:: Data excerpts

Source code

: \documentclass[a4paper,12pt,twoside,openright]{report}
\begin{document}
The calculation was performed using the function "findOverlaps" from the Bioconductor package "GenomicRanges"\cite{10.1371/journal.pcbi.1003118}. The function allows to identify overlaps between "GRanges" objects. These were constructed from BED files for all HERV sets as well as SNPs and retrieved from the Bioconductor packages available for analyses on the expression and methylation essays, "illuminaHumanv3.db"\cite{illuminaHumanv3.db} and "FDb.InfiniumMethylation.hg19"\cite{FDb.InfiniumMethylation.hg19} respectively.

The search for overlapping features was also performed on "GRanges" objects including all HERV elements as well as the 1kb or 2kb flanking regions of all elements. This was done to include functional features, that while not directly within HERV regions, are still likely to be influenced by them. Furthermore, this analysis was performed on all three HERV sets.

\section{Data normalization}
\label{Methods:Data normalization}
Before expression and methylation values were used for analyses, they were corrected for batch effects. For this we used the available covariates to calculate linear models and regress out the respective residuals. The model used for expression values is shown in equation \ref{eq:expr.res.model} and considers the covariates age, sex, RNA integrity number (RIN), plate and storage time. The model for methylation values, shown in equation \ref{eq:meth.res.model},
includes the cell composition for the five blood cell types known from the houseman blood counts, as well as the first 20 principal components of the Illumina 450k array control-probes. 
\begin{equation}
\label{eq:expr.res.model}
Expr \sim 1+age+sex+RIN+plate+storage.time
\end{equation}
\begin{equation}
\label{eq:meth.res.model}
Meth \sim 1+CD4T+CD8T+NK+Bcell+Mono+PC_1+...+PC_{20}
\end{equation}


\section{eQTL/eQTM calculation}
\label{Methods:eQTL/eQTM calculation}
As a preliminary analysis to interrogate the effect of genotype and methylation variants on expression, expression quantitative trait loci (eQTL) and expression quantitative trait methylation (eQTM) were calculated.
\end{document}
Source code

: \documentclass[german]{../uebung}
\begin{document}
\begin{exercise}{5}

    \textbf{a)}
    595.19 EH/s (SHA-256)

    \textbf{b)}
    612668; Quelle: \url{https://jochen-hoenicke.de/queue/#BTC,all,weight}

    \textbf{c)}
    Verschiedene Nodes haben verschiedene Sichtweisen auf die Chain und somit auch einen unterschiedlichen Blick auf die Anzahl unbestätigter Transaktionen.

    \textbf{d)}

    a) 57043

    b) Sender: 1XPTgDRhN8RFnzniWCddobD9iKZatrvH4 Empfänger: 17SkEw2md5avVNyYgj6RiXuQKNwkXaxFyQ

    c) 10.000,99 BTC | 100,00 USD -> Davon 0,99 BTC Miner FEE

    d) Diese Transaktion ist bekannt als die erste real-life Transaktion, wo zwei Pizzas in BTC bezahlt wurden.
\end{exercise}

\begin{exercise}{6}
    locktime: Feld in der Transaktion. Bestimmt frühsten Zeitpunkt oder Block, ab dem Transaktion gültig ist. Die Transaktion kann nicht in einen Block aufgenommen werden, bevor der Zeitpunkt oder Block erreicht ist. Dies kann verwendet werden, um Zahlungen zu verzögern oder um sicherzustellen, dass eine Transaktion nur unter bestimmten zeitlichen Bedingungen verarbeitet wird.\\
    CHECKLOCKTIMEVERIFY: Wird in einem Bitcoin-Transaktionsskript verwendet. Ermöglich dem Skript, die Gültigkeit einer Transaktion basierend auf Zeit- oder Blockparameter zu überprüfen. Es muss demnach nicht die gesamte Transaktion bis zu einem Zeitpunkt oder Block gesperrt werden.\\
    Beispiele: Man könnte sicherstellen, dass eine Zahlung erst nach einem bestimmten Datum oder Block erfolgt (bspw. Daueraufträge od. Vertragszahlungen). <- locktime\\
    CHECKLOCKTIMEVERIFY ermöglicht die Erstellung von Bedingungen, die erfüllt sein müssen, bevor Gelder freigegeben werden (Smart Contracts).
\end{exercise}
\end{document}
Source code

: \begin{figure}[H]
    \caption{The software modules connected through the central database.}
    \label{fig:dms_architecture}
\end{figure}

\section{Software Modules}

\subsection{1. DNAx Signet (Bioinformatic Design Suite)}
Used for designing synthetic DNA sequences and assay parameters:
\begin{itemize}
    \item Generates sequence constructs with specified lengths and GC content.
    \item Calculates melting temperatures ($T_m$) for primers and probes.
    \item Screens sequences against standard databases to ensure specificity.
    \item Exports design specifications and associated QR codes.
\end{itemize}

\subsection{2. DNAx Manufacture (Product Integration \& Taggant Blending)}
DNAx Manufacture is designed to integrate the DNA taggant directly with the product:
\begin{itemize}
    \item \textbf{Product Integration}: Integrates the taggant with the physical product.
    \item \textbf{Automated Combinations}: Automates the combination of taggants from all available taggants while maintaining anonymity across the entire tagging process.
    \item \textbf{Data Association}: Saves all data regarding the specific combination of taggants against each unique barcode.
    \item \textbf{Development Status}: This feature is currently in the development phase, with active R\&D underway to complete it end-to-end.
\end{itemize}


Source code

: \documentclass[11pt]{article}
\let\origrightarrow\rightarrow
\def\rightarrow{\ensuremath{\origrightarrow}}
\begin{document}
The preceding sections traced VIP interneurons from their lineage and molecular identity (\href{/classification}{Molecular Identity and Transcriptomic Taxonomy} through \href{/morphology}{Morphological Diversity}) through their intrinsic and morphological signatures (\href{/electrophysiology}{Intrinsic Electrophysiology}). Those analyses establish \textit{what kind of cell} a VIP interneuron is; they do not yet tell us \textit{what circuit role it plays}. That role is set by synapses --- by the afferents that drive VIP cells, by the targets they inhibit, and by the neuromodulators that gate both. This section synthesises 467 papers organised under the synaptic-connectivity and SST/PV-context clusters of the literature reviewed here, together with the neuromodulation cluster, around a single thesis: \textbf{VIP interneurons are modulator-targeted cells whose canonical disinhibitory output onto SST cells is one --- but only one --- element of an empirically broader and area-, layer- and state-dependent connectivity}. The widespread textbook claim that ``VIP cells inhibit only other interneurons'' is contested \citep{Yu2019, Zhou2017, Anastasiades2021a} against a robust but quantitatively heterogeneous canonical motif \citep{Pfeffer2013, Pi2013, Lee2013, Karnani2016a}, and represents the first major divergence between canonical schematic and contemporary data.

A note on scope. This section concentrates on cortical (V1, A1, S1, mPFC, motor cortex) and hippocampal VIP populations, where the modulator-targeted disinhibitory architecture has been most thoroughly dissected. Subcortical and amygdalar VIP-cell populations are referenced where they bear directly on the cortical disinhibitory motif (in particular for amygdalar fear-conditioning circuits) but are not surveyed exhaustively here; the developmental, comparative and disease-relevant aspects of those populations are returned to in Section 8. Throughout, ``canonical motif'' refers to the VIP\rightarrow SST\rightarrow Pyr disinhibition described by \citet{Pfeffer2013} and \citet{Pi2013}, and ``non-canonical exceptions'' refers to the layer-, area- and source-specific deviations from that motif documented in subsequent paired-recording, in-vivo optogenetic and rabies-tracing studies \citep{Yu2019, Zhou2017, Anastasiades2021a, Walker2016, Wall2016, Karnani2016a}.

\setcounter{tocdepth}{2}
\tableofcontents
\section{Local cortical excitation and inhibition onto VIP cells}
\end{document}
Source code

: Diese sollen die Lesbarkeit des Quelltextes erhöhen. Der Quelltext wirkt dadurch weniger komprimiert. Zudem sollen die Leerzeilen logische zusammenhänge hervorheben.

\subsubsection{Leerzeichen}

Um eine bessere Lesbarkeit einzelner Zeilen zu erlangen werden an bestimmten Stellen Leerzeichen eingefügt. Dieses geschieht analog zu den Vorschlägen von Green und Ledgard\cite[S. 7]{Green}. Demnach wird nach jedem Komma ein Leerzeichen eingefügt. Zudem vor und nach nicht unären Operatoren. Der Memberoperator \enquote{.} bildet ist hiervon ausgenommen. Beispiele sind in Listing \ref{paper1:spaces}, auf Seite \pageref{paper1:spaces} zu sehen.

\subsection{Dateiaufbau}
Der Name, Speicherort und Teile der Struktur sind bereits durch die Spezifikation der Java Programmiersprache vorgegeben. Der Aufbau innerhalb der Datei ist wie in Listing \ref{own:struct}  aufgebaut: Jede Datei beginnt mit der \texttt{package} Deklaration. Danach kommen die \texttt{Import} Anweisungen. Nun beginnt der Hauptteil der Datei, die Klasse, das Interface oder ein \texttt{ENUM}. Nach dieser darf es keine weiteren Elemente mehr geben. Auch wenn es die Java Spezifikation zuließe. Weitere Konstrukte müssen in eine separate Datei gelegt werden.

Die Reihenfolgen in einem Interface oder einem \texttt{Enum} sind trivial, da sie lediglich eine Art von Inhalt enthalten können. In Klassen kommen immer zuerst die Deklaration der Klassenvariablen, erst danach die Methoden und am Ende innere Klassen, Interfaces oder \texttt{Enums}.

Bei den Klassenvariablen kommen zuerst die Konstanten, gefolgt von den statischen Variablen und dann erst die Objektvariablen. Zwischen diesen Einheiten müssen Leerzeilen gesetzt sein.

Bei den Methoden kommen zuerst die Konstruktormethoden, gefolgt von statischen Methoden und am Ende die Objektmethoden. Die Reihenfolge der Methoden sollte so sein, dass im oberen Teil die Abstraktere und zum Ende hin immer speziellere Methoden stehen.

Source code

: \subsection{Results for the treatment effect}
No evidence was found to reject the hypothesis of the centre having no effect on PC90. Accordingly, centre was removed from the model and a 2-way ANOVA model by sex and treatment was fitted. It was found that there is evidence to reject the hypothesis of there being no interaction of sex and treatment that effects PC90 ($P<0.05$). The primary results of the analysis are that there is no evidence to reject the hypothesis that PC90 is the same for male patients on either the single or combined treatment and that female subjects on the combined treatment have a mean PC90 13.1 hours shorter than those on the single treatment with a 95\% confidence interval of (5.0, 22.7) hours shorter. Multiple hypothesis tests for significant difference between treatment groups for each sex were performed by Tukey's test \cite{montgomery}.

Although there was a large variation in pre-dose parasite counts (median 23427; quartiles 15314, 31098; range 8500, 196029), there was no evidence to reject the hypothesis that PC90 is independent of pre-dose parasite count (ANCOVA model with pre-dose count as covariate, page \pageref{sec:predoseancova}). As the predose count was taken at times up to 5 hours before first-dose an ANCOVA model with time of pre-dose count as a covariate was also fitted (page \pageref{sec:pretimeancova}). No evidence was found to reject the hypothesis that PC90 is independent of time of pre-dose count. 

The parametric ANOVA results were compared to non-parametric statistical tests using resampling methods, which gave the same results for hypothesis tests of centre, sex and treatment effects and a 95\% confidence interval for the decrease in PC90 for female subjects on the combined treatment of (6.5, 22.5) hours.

::::

*Problem statement*. Your answer must be the lines above from the one containing "associated QR codes." to the one containing "each unique barcode.", both included, restated word for word.

*The answer*.
    \item Exports design specifications and associated QR codes.
\end{itemize}

\subsection{2. DNAx Manufacture (Product Integration \& Taggant Blending)}
DNAx Manufacture is designed to integrate the DNA taggant directly with the product:
\begin{itemize}
    \item \textbf{Product Integration}: Integrates the taggant with the physical product.
    \item \textbf{Automated Combinations}: Automates the combination of taggants from all available taggants while maintaining anonymity across the entire tagging process.
    \item \textbf{Data Association}: Saves all data regarding the specific combination of taggants against each unique barcode.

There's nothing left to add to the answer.